As bonecas, santos, caixas e oratórios de Farnese chamam atenção pela pesada carga que transmitem: objetos deteriorados pela maresia, conservados em transparentes invólucros de poliéster, levantam sempre a terrível pergunta: o que resta desta vida? no que ela consiste? Evadir-se da questão, fechando-se no imediatismo dos prazeres e dos objetos utilitários do cotidiano, é uma forma de tentar calar essa voz que interroga e avisa sobre a visita da “indesejada das gentes”, como diria Manuel Bandeira.
O trabalho de Farnese de Andrade convida o espectador a uma longa meditação, e quem declina do convite, pode terminar como um de seus bonecos, trancado na caixa da existência, despedaçado e sem resposta.
O artista
Farnese de Andrade Neto nasceu em Araguari, município do Triângulo Mineiro, em 26 de janeiro de 1926. As experiências familiares, incluindo a perda de dois irmãos e a morte da mãe, além da relação conflituosa com o pai, marcarão para sempre seu trabalho.
Estudou desenho com Alberto da Veiga Guignard, na Escola do Parque, em Belo Horizonte, entre 1945 e 1948. Após esse período de formação, logo se muda para o Rio de Janeiro para tratar-se de tuberculose e fixa residência. Durante anos trabalhou
como ilustrador de importantes periódicos, incluindo o jornal Correio da Manhã e as revistas O Cruzeiro e Manchete. No Rio, frequenta o Atelier de Gravura do Museu de Arte Moderna, sob a orientação de Johnny Friedlaender.
Seus trabalhos com objetos começam em 1964. Nos anos 1970, muda-se para Barcelona graças a um prêmio obtido no Salão Nacional de Arte Moderna, permanecendo na cidade espanhola durante cinco anos. Em 1975 volta ao Brasil e dá continuidade ao seu trabalho, participando de várias mostras coletivas e individuais pelo país.

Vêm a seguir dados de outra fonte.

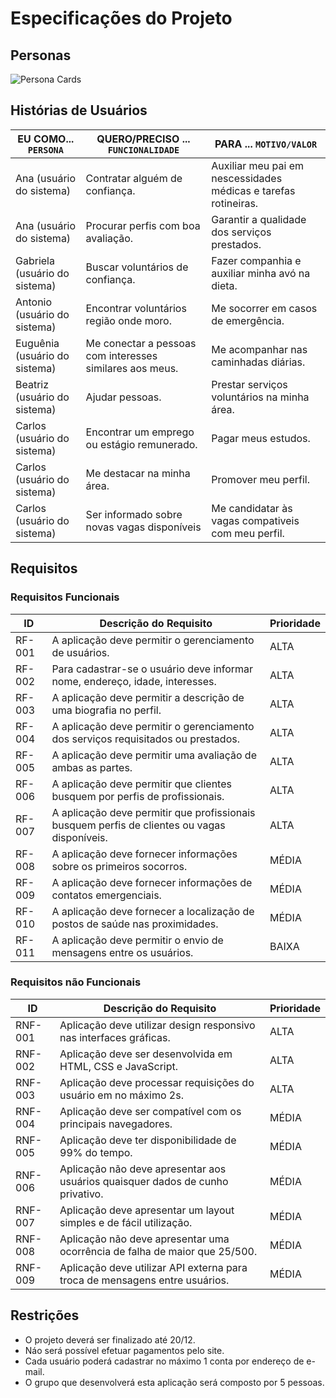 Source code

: # Especificações do Projeto




## Personas



<img src="/src/persona-cards.png" alt="Persona Cards"/>

## Histórias de Usuários



|EU COMO... `PERSONA`| QUERO/PRECISO ... `FUNCIONALIDADE` |PARA ... `MOTIVO/VALOR`                 |
|--------------------|------------------------------------|----------------------------------------|
| Ana (usuário do sistema) | Contratar alguém de confiança. | Auxiliar meu pai em nescessidades médicas e tarefas rotineiras. |
| Ana (usuário do sistema) | Procurar perfis com boa avaliação. | Garantir a qualidade dos serviços prestados. |
| Gabriela (usuário do sistema) | Buscar voluntários de confiança. | Fazer companhia e auxiliar minha avó na dieta. |
| Antonio (usuário do sistema) | Encontrar voluntários região onde moro. | Me socorrer em casos de emergência. |
| Euguênia (usuário do sistema) | Me conectar a pessoas com interesses similares aos meus. | Me acompanhar nas caminhadas diárias.  |
| Beatriz (usuário do sistema) | Ajudar pessoas. | Prestar serviços voluntários na minha área. |
| Carlos (usuário do sistema) | Encontrar um emprego ou estágio remunerado. | Pagar meus estudos. |
| Carlos (usuário do sistema) | Me destacar na minha área. | Promover meu perfil. |
| Carlos (usuário do sistema) | Ser informado sobre novas vagas disponíveis | Me candidatar às vagas compativeis com meu perfil. |
 
## Requisitos


### Requisitos Funcionais

|ID    | Descrição do Requisito  | Prioridade |
|------|-----------------------------------------|----|
|RF-001| A aplicação deve permitir o gerenciamento de usuários. | ALTA |
|RF-002| Para cadastrar-se o usuário deve informar nome, endereço, idade, interesses. | ALTA |
|RF-003| A aplicação deve permitir a descrição de uma biografia no perfil.  | ALTA |
|RF-004| A aplicação deve permitir o gerenciamento dos serviços requisitados ou prestados. | ALTA |
|RF-005| A aplicação deve permitir uma avaliação de ambas as partes. | ALTA |
|RF-006| A aplicação deve permitir que clientes busquem por perfis de profissionais. | ALTA |
|RF-007| A aplicação deve permitir que profissionais busquem perfis de clientes ou vagas disponíveis. | ALTA |
|RF-008| A aplicação deve fornecer informações sobre os primeiros socorros. | MÉDIA |
|RF-009| A aplicação deve fornecer informações de contatos emergenciais. | MÉDIA |
|RF-010| A aplicação deve fornecer a localização de postos de saúde nas proximidades. | MÉDIA |
|RF-011| A aplicação deve permitir o envio de mensagens entre os usuários. | BAIXA |

### Requisitos não Funcionais

|ID     | Descrição do Requisito  |Prioridade |
|-------|-------------------------|----|
|RNF-001| Aplicação deve utilizar design responsivo nas interfaces gráficas. | ALTA |
|RNF-002| Aplicação deve ser desenvolvida em HTML, CSS e JavaScript. | ALTA |
|RNF-003| Aplicação deve processar requisições do usuário em no máximo 2s. | ALTA |
|RNF-004| Aplicação deve ser compatível com os principais navegadores. | MÉDIA |
|RNF-005| Aplicação deve ter disponibilidade de 99% do tempo. | MÉDIA |
|RNF-006| Aplicação não deve apresentar aos usuários quaisquer dados de cunho privativo. | MÉDIA |
|RNF-007| Aplicação deve apresentar um layout simples e de fácil utilização. | MÉDIA |
|RNF-008| Aplicação não deve apresentar uma ocorrência de falha de maior que 25/500. | MÉDIA |
|RNF-009| Aplicação deve utilizar API externa para troca de mensagens entre usuários. | MÉDIA |


## Restrições


- O projeto deverá ser finalizado até 20/12.
- Náo será possível efetuar pagamentos pelo site.
- Cada usuário poderá cadastrar no máximo 1 conta por endereço de e-mail.
- O grupo que desenvolverá esta aplicação será composto por 5 pessoas.

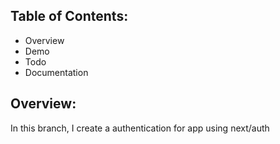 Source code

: ## Table of Contents:
- Overview
- Demo
- Todo
- Documentation


## Overview:
In this branch, I create a authentication for app using next/auth

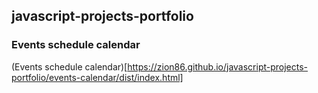 ## javascript-projects-portfolio

### Events schedule calendar
(Events schedule calendar)[https://zion86.github.io/javascript-projects-portfolio/events-calendar/dist/index.html]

Reconhecida internacionalmente, sua obra figura em importantes museus e galerias do mundo, como o Museu de Arte Moderna de Nova York, a Coleção de Arte Latino-Americana da Universidade de Essex (Inglaterra), o Instituto de Arte Contemporânea de Londres, o Museu Nacional de Belas Artes do Rio de Janeiro e o Museu de Arte Contemporânea de Niterói.
O Mamm fica localizado à Rua Benjamin Constant, 790, no Centro, em Juiz de Fora. A visitação acontece de terça a sexta-feira, das 9h às 18h, e aos finais de semana e feriados, das 12h às 18h, sempre com entrada franca.